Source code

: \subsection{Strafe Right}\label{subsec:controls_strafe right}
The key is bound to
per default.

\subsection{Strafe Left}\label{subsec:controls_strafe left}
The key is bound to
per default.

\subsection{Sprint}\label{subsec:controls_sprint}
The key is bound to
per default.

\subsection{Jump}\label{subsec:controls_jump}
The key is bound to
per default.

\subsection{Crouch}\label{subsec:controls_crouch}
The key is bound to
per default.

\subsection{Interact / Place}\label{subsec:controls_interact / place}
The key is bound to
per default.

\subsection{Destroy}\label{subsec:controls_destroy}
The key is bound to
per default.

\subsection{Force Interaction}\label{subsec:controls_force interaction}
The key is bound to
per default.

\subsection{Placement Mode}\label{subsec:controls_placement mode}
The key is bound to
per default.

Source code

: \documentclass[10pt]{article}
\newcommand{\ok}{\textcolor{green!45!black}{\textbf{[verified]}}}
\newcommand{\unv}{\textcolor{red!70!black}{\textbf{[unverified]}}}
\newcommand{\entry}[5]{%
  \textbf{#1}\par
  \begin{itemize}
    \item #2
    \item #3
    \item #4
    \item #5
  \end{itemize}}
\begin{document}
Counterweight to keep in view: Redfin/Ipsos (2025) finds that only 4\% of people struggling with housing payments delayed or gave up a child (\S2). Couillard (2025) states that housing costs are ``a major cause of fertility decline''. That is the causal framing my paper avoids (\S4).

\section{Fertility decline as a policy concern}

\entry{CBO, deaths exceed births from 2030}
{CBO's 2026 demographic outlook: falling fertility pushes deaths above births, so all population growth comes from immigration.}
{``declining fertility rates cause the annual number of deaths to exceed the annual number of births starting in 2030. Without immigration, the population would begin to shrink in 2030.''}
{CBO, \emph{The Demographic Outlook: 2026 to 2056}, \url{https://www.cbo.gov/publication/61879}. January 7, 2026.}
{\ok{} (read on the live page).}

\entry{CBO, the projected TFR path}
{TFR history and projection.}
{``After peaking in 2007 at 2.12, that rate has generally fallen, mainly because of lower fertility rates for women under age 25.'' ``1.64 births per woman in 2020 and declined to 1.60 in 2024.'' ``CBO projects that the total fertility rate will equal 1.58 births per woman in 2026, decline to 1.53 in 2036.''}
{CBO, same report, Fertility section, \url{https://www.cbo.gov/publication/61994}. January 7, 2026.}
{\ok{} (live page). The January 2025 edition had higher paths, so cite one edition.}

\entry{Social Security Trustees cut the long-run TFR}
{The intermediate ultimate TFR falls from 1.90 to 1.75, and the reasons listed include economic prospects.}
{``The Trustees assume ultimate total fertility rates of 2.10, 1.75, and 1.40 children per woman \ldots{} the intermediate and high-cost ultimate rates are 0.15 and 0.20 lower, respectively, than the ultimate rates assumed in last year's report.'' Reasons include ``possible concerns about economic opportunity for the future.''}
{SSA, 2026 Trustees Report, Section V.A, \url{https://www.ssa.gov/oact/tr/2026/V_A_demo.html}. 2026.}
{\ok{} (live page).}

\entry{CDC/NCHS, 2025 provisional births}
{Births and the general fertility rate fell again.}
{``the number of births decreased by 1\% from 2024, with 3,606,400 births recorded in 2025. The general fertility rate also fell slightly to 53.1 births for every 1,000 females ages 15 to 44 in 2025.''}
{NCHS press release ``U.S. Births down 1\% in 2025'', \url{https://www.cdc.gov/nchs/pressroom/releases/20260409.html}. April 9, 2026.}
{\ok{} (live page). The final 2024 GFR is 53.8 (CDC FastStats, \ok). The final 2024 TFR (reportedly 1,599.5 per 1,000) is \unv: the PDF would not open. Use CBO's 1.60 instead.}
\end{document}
* * *
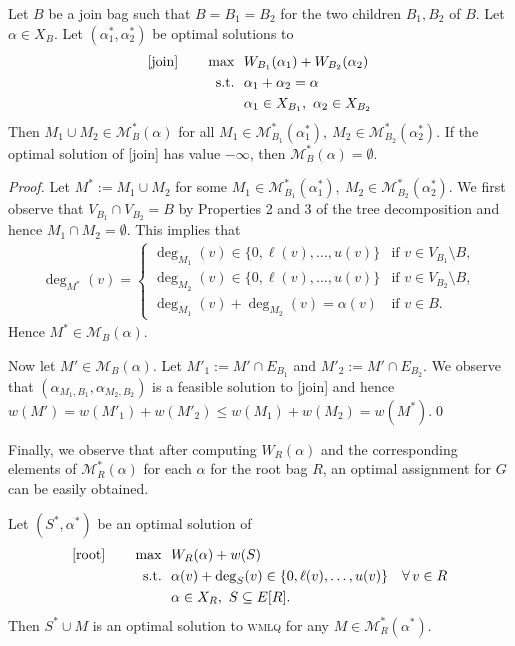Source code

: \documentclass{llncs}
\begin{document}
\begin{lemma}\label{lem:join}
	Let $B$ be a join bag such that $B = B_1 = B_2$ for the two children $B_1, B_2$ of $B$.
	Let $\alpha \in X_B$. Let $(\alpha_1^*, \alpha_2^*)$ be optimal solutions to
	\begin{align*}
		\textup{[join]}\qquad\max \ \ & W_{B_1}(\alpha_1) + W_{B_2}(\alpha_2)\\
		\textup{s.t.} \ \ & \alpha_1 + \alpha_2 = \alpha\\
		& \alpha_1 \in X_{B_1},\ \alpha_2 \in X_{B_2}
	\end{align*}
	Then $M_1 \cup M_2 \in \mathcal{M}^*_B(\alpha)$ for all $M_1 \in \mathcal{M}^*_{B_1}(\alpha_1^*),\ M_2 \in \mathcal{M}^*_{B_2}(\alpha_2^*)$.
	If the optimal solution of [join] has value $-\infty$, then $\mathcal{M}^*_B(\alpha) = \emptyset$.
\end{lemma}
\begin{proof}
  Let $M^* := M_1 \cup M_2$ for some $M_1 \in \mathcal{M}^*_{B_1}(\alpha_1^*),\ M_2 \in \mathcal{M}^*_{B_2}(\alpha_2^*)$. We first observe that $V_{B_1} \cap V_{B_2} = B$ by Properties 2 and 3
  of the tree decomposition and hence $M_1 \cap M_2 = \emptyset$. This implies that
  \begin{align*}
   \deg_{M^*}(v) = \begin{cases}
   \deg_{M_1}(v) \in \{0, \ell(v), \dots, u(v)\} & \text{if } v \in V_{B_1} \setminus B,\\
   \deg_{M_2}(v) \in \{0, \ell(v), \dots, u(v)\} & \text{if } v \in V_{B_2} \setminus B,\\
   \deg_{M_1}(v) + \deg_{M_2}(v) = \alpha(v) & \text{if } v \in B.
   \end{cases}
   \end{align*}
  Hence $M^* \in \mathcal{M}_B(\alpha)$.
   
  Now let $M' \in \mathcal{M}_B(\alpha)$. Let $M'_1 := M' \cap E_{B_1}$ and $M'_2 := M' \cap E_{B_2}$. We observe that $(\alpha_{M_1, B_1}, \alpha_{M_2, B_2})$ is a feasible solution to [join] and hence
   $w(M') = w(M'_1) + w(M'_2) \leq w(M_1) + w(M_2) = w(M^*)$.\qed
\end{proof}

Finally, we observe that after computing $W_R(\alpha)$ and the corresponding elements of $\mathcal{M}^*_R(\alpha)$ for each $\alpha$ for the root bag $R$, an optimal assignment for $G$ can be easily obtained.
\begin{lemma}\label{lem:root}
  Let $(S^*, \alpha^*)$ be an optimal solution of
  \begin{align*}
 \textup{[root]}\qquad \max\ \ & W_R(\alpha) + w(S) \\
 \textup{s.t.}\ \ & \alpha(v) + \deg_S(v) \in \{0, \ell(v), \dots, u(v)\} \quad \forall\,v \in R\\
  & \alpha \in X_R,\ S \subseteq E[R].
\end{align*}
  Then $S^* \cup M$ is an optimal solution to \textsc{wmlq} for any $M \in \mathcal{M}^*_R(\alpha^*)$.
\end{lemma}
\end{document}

• TASK TO COMPLETE
Output the material above exactly, but only from the line that carries "deaths exceed births" through the line that carries "the projected TFR".

• ANSWER SPACE
\entry{CBO, deaths exceed births from 2030}
{CBO's 2026 demographic outlook: falling fertility pushes deaths above births, so all population growth comes from immigration.}
{``declining fertility rates cause the annual number of deaths to exceed the annual number of births starting in 2030. Without immigration, the population would begin to shrink in 2030.''}
{CBO, \emph{The Demographic Outlook: 2026 to 2056}, \url{https://www.cbo.gov/publication/61879}. January 7, 2026.}
{\ok{} (read on the live page).}

\entry{CBO, the projected TFR path}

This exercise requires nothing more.